Texas Constitution's broke; time to fix it

EDITORIAL BOARD
Austin Statesman
Sunday, June 07, 2009

The Legislature left town last week without approving measures needed to keep five state agencies in business. Not to worry, the leaders said, guaranteeing that they can do the magic needed to keep the agencies functioning.

OK, fine. So let's assign them a more challenging task or two.

How about a long-overdue review of major structural flaws in state government?

The primary flaw is the state's primary document. The 1876 Texas Constitution has 456 amendments. It's been amended about 17 times more often than the U.S. Constitution.

That ought to be unconstitutional. And it results from a document packed with provisions that should be in law, not in a constitution. It should not take a statewide vote to do away with hide inspectors in some counties.

Not many folks think the Texas Constitution is defensible. Even fewer see much chance of doing anything about it.

Ask a man who tried.

In 1998, then-Sen. Bill Ratliff, R-Mt. Pleasant, working with then-Rep. Rob Junell, D-San Angelo, came up with a proposed 19,000-word Constitution to replace the 90,000-word version. It went nowhere. Ratliff says it's still an overhaul that "needs badly to be done."

In addition to special-interest opposition ("enemies accumulate," he noted), Ratliff said constitutional overhaul runs into misguided public opposition.

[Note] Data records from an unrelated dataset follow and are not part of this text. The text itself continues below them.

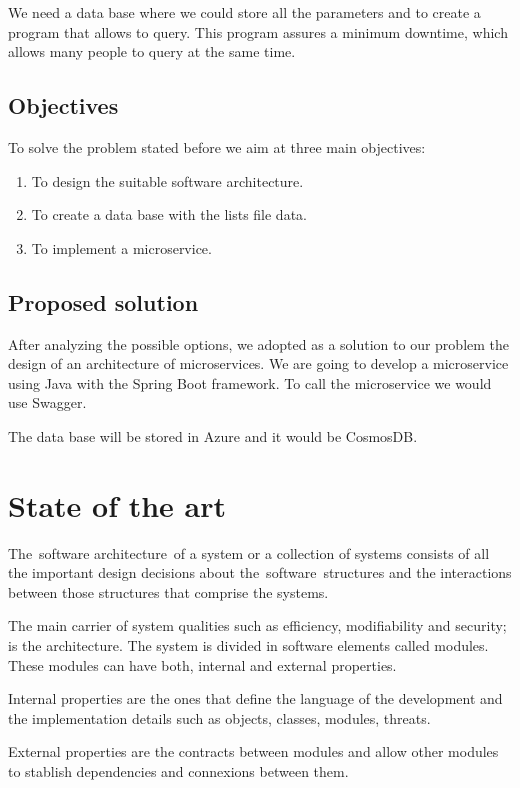 \documentclass[12pt]{report} %
\begin{document}
We need a data base where we could store all the parameters and to create a program that allows to query. This program assures a minimum downtime, which allows many people to query at the same time.

\subsection{Objectives}

To solve the problem stated before we aim at three main objectives:
\begin{enumerate}
	\item To design the suitable software architecture.
	\item To create a data base with the lists file data.
	\item To implement a microservice.
\end{enumerate}

\subsection{Proposed solution}
After analyzing the possible options, we adopted as a solution to our problem the design of an architecture of microservices. We are going to develop a microservice using Java with the Spring Boot framework. To call the microservice we would use Swagger. 

The data base will be stored in Azure and it would be CosmosDB.
\section{State of the art}

The software architecture of a system or a collection of systems consists of all the important design decisions about the software structures and the interactions between those structures that comprise the systems.

The main carrier of system qualities such as efficiency, modifiability and security; is the architecture. The system is divided in software elements called modules. These modules can have both, internal and external properties. 

Internal properties are the ones that define the language of the development and the implementation details such as objects, classes, modules, threats.

External properties are the contracts between modules and allow other modules to stablish dependencies and connexions between them. 
\end{document}

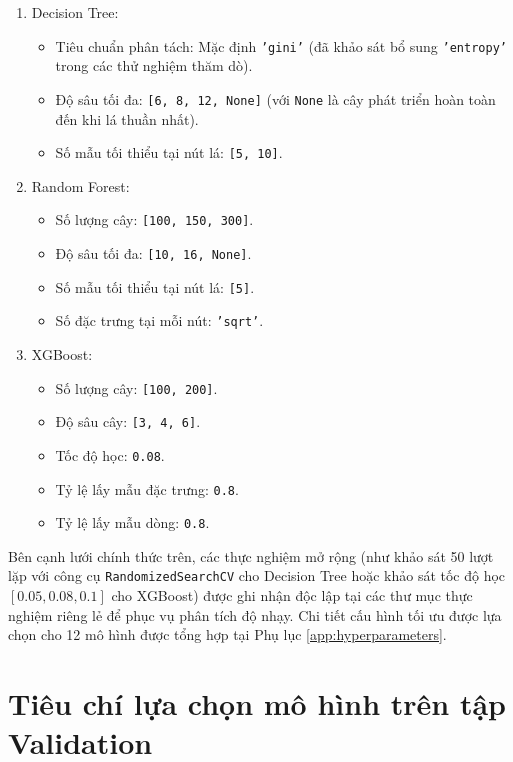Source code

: \begin{enumerate}
    \item Decision Tree:
    \begin{itemize}
        \item Tiêu chuẩn phân tách: Mặc định \texttt{'gini'} (đã khảo sát bổ sung \texttt{'entropy'} trong các thử nghiệm thăm dò).
        \item Độ sâu tối đa: \texttt{[6, 8, 12, None]} (với \texttt{None} là cây phát triển hoàn toàn đến khi lá thuần nhất).
        \item Số mẫu tối thiểu tại nút lá: \texttt{[5, 10]}.
    \end{itemize}
    \item Random Forest:
    \begin{itemize}
        \item Số lượng cây: \texttt{[100, 150, 300]}.
        \item Độ sâu tối đa: \texttt{[10, 16, None]}.
        \item Số mẫu tối thiểu tại nút lá: \texttt{[5]}.
        \item Số đặc trưng tại mỗi nút: \texttt{'sqrt'}.
    \end{itemize}
    \item XGBoost:
    \begin{itemize}
        \item Số lượng cây: \texttt{[100, 200]}.
        \item Độ sâu cây: \texttt{[3, 4, 6]}.
        \item Tốc độ học: \texttt{0.08}.
        \item Tỷ lệ lấy mẫu đặc trưng: \texttt{0.8}.
        \item Tỷ lệ lấy mẫu dòng: \texttt{0.8}.
    \end{itemize}
\end{enumerate}

Bên cạnh lưới chính thức trên, các thực nghiệm mở rộng (như khảo sát 50 lượt lặp với công cụ \texttt{RandomizedSearchCV} cho Decision Tree hoặc khảo sát tốc độ học $[0.05, 0.08, 0.1]$ cho XGBoost) được ghi nhận độc lập tại các thư mục thực nghiệm riêng lẻ để phục vụ phân tích độ nhạy. Chi tiết cấu hình tối ưu được lựa chọn cho 12 mô hình được tổng hợp tại Phụ lục \ref{app:hyperparameters}.

\section{Tiêu chí lựa chọn mô hình trên tập Validation}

"Deep down, a lot of people feel the more provisions there are in the Constitution, the less the Legislature can screw up," Ratliff said.

You're underestimating your legislators.

"People would be amazed at how many times what we are doing is figuring out ways to wire around the Constitution," Ratliff said.

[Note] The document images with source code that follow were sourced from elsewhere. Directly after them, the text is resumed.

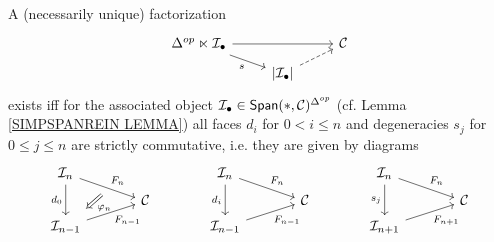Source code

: \documentclass[a4paper,10pt]{article}%
\begin{document}
\begin{lemma}\label{SOURCEFACT LEM}
  A (necessarily unique) factorization
  \begin{equation}\label{SOURCEFACT EQ}
    \begin{tikzcd}[row sep = 0.5em]
      \Delta^{op} \ltimes \mcI_{\bullet} \ar{rr} \ar{rd}[swap]{s}& & \C \\
      & \left|\mcI_{\bullet}\right| \ar[dashed]{ru}
    \end{tikzcd}
  \end{equation}
  exists iff for the associated object 
  $\mcI_{\bullet} \in \mathsf{Span}(\**,\C)^{\Delta^{op}}$
  (cf. Lemma \ref{SIMPSPANREIN LEMMA})
  all faces $d_i$ for $0<i\leq n$ and degeneracies $s_j$ for $0\leq j \leq n$ are strictly commutative, i.e. they are given by diagrams
  \begin{equation}\label{IDENTSIMPRELS EQ}
    \begin{tikzcd}[row sep=0.4em,column sep = 3.5em]
      \mathcal{I}_n
      \ar{dr}[name=F1]{F_n} \ar{dd}[swap]{d_0} & &
      \mathcal{I}_n
      \ar{dr}{F_n} \ar{dd}[swap]{d_i} & &
      \mathcal{I}_n
      \ar{dr}{F_n} \ar{dd}[swap]{s_j} &
      \\
      & \C & & \C & & \C
      \\
      |[alias=G2]| \mathcal{I}_{n-1}  \ar{ur}[swap]{F_{n-1}} & & 
      \mathcal{I}_{n-1}  \ar{ur}[swap]{F_{n-1}} & &
      \mathcal{I}_{n+1}  \ar{ur}[swap]{F_{n+1}} &
      \arrow[Rightarrow, from=F1, to=G2,shorten >=0.25cm,shorten <=0.25cm,"\varphi_n"]
    \end{tikzcd}
  \end{equation}
\end{lemma}
\end{document}
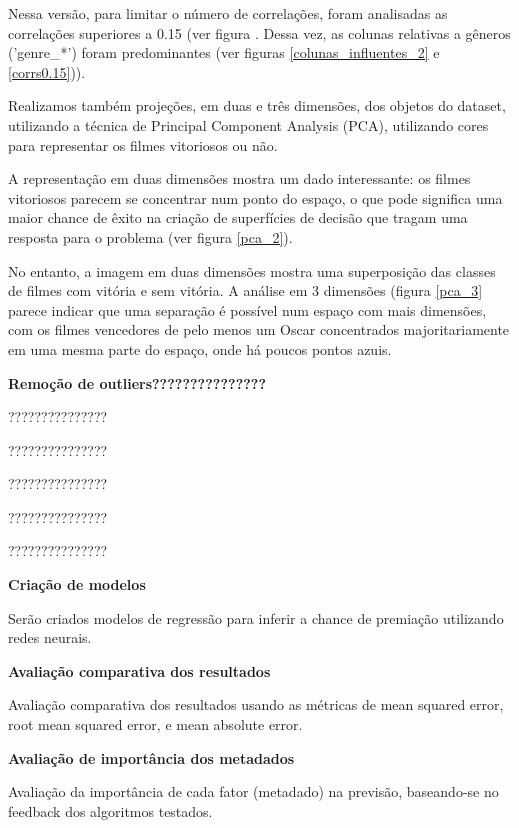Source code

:             Nessa versão, para limitar o número de correlações, foram analisadas as correlações superiores a 0.15 (ver figura . Dessa vez, as colunas relativas a gêneros ('genre\_*') foram predominantes (ver figuras \ref{colunas_influentes_2} e \ref{corrs0.15})).

            Realizamos também projeções, em duas e três dimensões, dos objetos do dataset, utilizando a técnica de Principal Component Analysis (PCA), utilizando cores para representar os filmes vitoriosos ou não.
            
            A representação em duas dimensões mostra um dado interessante: os filmes vitoriosos parecem se concentrar num ponto do espaço, o que pode significa uma maior chance de êxito na criação de superfícies de decisão que tragam uma resposta para o problema (ver figura \ref{pca_2}).
            
            No entanto, a imagem em duas dimensões mostra uma superposição das classes de filmes com vitória e sem vitória. A análise em 3 dimensões (figura \ref{pca_3} parece indicar que uma separação é possível num espaço com mais dimensões, com os filmes vencedores de pelo menos um Oscar concentrados majoritariamente em uma mesma parte do espaço, onde há poucos pontos azuis.\newline
            
            \textbf{Remoção de outliers???????????????}\par
            ???????????????\par
            ???????????????\par
            ???????????????\par
            ???????????????\par
            ???????????????\newline

            \textbf{Criação de modelos}\par
            Serão criados modelos de regressão para inferir a chance de premiação utilizando redes neurais.\newline

            \textbf{Avaliação comparativa dos resultados}\par
            Avaliação comparativa dos resultados usando as métricas de mean squared error, root mean squared error, e mean absolute error.\newline

            \textbf{Avaliação de importância dos metadados}\par
            Avaliação da importância de cada fator (metadado) na previsão, baseando-se no feedback dos algoritmos testados.\newline

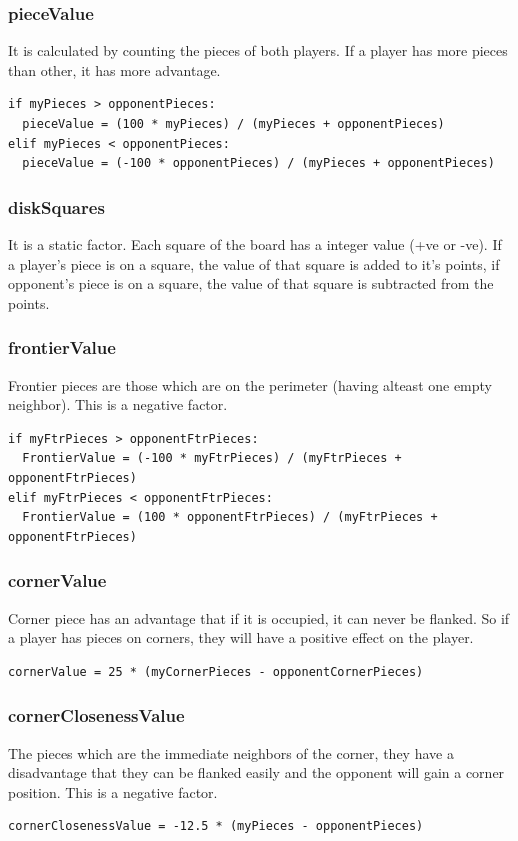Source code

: \documentclass[a4paper,10pt]{article}
\begin{document}
\subsubsection*{pieceValue}
It is calculated by counting the pieces of both players. If a player has more pieces than other, it has more advantage.
\begin{verbatim}
if myPieces > opponentPieces:
  pieceValue = (100 * myPieces) / (myPieces + opponentPieces)
elif myPieces < opponentPieces:
  pieceValue = (-100 * opponentPieces) / (myPieces + opponentPieces)
\end{verbatim}

\subsubsection*{diskSquares}
It is a static factor. Each square of the board has a integer value (+ve or -ve). If a player's piece is on a square, the value of that square is added to it's points, if opponent's piece is on a square, the value of that square is subtracted from the points.

\subsubsection*{frontierValue}
Frontier pieces are those which are on the perimeter (having alteast one empty neighbor). This is a negative factor.
\begin{verbatim}
if myFtrPieces > opponentFtrPieces:
  FrontierValue = (-100 * myFtrPieces) / (myFtrPieces + opponentFtrPieces)
elif myFtrPieces < opponentFtrPieces:
  FrontierValue = (100 * opponentFtrPieces) / (myFtrPieces + opponentFtrPieces)
\end{verbatim}

\subsubsection*{cornerValue}
Corner piece has an advantage that if it is occupied, it can never be flanked. So if a player has pieces on corners, they will have a positive effect on the player.
\begin{verbatim}
cornerValue = 25 * (myCornerPieces - opponentCornerPieces)
\end{verbatim}

\subsubsection*{cornerClosenessValue}
The pieces which are the immediate neighbors of the corner, they have a disadvantage that they can be flanked easily and the opponent will gain a corner position. This is a negative factor.
\begin{verbatim}
cornerClosenessValue = -12.5 * (myPieces - opponentPieces)
\end{verbatim}
\end{document}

Also ripe for an overdue overhaul is the Texas tax system deemed "rickety" by Senate Finance Chairman Steve Ogden, R-Bryan, in the session's closing days.

This past week, Ogden expanded on his analysis. "Very rickety and it's getting worse," he said.

"As long as I've been in the Legislature somebody has been down there trying to carve out an exception for some narrow personal interest," Ogden said. "The exceptions are about to overwhelm the system."

Tax abatements beget tax abatements to the point that Ogden believes "nobody knows" the impact of providing tax incentives.

"We're just guessing," he said.

Raise your hand if you feel good about hearing the Senate's chief budget-writer talk about "guessing."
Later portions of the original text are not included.